[Problem requirements]: Look through the listing below and report every line that contains "data".

***

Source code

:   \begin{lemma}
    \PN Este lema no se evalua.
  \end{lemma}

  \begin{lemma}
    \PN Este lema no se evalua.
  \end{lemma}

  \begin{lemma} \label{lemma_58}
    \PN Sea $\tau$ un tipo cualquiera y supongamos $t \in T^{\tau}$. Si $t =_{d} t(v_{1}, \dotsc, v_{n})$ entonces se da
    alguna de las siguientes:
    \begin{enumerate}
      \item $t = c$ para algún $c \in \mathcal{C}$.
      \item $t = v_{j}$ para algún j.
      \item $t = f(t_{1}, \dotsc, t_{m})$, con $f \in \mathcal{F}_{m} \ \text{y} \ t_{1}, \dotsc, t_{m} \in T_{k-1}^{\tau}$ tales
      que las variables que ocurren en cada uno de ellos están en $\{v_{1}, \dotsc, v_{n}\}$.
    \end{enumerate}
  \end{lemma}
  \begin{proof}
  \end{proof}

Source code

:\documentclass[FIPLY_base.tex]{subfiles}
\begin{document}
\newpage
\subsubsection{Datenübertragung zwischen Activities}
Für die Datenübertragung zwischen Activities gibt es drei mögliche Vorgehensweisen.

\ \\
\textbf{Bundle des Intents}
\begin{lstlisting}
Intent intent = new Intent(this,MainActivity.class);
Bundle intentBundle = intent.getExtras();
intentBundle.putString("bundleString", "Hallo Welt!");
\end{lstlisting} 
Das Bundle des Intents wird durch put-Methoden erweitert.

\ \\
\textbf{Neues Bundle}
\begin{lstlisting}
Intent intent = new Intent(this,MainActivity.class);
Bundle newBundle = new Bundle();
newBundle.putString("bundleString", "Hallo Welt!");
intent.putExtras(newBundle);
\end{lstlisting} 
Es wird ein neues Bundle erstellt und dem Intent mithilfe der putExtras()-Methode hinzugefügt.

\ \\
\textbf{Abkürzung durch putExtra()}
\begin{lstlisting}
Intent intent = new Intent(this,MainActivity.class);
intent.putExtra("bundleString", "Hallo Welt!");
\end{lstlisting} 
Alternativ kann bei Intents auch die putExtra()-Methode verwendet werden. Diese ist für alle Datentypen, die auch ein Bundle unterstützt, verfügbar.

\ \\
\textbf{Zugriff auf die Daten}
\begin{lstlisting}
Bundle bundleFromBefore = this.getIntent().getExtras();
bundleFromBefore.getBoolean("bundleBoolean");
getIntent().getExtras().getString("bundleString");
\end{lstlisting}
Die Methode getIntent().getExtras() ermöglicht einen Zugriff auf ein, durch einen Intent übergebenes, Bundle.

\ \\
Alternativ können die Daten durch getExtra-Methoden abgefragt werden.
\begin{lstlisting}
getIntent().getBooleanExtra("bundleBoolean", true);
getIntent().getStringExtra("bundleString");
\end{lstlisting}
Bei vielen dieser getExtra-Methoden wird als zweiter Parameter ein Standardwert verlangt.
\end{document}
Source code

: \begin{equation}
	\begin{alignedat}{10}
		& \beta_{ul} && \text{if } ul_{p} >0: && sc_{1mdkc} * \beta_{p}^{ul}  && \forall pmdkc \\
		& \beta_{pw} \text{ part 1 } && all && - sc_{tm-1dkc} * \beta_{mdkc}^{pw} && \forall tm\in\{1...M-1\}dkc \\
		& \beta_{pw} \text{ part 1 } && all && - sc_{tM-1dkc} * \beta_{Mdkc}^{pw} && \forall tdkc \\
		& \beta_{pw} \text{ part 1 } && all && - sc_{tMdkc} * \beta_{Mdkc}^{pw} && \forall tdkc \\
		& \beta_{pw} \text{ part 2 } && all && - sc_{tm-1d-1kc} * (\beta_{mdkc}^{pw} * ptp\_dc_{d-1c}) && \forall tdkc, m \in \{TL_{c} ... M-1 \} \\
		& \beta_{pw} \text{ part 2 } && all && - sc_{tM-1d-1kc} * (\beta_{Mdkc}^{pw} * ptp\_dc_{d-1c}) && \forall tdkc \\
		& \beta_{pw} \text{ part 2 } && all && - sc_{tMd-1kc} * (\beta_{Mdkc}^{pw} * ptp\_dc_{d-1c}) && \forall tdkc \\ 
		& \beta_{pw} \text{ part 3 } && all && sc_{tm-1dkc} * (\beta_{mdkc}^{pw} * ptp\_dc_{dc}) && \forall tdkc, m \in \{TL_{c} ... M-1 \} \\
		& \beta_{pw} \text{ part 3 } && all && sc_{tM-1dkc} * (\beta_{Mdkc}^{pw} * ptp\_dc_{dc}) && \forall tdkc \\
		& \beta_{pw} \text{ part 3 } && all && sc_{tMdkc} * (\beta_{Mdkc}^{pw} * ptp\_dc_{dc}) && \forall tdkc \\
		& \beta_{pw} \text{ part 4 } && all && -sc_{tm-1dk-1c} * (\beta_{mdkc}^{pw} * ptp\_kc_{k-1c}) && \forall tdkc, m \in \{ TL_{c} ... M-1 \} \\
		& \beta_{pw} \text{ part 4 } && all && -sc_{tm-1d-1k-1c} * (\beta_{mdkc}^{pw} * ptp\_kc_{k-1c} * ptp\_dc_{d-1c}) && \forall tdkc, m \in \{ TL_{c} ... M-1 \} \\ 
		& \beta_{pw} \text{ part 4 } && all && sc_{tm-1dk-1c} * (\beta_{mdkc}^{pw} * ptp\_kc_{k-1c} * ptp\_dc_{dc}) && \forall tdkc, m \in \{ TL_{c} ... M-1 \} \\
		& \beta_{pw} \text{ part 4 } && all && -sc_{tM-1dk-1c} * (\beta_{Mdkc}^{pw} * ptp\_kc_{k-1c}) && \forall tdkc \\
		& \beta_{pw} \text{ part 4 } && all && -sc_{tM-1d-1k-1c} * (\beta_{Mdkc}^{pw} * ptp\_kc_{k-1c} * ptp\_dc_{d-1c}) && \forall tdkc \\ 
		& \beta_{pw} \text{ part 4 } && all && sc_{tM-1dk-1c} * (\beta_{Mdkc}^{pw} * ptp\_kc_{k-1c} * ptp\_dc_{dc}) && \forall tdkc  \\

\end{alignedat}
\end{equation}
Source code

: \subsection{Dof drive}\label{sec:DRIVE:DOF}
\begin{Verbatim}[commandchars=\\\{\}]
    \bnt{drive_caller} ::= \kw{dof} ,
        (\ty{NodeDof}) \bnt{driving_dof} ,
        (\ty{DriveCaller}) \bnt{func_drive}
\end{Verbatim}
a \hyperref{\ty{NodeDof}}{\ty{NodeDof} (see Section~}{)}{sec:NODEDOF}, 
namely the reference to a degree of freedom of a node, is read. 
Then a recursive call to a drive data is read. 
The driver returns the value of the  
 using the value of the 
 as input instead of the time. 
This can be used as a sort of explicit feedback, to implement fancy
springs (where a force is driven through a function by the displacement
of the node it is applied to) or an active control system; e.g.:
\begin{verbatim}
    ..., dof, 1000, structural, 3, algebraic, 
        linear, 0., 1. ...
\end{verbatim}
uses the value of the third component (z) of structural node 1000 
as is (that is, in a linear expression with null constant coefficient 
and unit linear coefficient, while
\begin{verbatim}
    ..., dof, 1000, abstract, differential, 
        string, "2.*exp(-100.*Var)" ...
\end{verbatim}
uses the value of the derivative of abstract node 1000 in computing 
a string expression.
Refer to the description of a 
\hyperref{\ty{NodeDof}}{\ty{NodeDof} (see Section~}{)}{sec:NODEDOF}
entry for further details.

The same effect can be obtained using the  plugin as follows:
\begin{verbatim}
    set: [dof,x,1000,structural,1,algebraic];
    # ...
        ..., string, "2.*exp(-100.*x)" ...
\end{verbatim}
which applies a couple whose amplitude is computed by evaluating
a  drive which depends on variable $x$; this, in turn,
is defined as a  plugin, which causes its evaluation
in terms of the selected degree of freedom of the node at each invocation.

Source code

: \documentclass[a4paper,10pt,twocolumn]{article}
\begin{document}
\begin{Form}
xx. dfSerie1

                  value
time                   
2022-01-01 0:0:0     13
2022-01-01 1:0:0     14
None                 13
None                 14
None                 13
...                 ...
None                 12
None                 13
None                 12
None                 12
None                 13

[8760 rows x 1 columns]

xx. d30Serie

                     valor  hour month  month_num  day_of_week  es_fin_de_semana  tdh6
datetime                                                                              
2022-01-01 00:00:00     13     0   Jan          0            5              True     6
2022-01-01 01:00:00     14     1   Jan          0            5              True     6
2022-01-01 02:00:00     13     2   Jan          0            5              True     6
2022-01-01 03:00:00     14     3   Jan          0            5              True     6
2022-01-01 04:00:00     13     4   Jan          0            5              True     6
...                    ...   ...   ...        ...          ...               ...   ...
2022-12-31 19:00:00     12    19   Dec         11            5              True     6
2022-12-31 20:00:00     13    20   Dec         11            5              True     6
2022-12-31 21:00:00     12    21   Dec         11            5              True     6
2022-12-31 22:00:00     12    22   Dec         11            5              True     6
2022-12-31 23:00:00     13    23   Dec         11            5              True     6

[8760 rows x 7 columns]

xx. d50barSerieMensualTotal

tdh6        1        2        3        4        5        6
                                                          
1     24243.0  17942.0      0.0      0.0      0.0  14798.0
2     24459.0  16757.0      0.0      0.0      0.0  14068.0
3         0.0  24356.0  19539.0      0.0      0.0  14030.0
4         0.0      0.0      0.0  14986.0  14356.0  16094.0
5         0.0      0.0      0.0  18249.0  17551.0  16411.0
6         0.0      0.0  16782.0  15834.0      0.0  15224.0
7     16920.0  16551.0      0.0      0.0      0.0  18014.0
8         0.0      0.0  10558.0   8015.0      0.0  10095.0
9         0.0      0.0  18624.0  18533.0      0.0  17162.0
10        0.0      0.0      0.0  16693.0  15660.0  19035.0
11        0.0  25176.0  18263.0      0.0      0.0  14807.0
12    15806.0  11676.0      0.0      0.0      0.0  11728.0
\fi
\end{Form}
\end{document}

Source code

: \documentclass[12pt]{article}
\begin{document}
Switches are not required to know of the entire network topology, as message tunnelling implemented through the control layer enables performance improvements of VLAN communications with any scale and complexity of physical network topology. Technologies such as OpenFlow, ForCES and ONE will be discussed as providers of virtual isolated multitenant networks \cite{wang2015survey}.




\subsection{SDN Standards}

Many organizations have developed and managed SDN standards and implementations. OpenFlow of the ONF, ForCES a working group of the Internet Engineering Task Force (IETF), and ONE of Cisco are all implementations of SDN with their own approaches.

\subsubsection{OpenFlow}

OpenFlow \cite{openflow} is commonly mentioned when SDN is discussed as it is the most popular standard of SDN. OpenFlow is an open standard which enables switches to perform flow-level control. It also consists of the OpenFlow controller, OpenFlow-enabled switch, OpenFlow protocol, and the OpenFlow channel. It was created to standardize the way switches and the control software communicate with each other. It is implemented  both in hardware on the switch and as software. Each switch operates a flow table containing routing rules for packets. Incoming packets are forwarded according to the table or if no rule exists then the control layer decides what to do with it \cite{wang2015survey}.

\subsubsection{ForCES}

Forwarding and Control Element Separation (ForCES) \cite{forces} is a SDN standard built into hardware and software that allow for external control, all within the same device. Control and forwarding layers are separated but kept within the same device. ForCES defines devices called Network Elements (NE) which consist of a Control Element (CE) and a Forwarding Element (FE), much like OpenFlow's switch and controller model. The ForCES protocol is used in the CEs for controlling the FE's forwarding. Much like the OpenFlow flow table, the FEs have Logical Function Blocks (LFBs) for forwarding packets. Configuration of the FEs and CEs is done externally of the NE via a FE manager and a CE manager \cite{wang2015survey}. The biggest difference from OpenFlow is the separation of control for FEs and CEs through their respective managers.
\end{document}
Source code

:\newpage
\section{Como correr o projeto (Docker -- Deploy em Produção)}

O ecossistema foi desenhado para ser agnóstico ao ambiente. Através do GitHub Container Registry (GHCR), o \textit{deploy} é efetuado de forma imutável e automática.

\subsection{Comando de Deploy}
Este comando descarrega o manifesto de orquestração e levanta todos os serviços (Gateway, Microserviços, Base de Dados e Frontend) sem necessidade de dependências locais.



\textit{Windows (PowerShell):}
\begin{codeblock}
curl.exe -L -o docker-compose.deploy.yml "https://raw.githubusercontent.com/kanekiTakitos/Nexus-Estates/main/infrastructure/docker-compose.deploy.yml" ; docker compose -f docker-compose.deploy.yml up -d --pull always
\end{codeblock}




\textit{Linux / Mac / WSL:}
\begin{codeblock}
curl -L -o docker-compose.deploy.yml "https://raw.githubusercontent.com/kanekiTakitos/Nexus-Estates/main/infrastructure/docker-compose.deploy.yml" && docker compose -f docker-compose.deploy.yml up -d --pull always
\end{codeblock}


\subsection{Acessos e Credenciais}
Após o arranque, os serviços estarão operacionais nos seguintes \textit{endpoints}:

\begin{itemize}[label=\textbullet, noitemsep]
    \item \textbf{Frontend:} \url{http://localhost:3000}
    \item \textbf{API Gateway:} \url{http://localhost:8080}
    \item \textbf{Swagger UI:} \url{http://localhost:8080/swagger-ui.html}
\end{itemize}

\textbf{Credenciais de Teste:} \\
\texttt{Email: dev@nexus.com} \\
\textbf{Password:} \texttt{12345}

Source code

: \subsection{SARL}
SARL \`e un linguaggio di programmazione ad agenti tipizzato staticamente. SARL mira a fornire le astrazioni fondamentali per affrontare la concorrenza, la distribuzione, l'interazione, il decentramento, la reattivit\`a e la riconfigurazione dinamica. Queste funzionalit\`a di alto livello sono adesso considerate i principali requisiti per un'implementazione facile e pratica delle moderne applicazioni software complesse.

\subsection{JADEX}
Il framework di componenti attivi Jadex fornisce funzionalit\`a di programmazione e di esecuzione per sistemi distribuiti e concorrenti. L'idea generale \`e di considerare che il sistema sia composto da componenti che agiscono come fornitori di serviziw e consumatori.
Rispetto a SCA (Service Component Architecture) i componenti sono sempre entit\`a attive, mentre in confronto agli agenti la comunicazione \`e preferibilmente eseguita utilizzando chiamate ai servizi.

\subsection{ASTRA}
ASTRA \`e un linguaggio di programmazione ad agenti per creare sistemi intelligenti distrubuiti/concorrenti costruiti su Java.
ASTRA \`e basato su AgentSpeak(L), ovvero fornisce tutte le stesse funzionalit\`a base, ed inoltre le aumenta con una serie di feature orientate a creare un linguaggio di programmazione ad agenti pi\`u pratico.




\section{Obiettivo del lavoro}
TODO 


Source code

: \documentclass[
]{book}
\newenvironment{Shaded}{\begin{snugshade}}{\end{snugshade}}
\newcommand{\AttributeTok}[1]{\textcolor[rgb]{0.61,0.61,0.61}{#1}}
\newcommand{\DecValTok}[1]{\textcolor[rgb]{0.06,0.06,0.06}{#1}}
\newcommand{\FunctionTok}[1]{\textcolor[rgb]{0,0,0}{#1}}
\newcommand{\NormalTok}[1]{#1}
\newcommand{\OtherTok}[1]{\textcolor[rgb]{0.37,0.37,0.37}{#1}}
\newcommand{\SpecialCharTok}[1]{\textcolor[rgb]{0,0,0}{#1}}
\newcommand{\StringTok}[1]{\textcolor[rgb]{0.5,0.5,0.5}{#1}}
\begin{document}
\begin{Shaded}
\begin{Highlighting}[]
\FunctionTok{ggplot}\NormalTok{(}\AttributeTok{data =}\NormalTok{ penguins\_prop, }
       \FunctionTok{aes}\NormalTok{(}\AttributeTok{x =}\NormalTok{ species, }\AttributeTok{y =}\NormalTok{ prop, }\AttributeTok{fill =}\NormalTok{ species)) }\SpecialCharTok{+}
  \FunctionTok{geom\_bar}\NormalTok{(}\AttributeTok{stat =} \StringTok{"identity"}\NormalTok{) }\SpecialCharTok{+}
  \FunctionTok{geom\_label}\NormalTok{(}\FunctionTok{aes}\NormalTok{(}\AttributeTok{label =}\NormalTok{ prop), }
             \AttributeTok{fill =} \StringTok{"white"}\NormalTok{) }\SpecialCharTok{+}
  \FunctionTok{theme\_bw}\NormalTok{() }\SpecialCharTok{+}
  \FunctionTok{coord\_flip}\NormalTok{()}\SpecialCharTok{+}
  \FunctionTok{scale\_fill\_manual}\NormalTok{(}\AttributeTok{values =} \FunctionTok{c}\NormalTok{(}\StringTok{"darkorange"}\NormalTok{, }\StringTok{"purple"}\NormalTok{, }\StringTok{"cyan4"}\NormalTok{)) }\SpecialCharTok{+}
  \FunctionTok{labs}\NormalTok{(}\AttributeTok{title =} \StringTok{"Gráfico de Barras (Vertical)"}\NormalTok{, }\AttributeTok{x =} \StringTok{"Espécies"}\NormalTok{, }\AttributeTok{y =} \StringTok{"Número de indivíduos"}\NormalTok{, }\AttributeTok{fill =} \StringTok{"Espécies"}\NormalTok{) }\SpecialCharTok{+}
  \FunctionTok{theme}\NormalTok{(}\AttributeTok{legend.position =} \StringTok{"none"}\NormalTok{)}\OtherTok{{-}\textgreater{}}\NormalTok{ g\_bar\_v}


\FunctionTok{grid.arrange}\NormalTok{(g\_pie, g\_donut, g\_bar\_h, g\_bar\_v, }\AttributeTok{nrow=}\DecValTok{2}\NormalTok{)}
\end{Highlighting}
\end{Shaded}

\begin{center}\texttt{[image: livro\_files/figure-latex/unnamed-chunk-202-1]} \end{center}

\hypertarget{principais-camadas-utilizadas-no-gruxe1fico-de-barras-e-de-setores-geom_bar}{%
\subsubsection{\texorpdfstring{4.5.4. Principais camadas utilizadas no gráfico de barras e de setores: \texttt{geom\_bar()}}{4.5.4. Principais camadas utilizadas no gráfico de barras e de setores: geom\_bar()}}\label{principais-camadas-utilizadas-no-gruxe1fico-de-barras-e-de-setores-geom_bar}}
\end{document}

***

[The completed task]:
Then a recursive call to a drive data is read. 
\FunctionTok{ggplot}\NormalTok{(}\AttributeTok{data =}\NormalTok{ penguins\_prop, }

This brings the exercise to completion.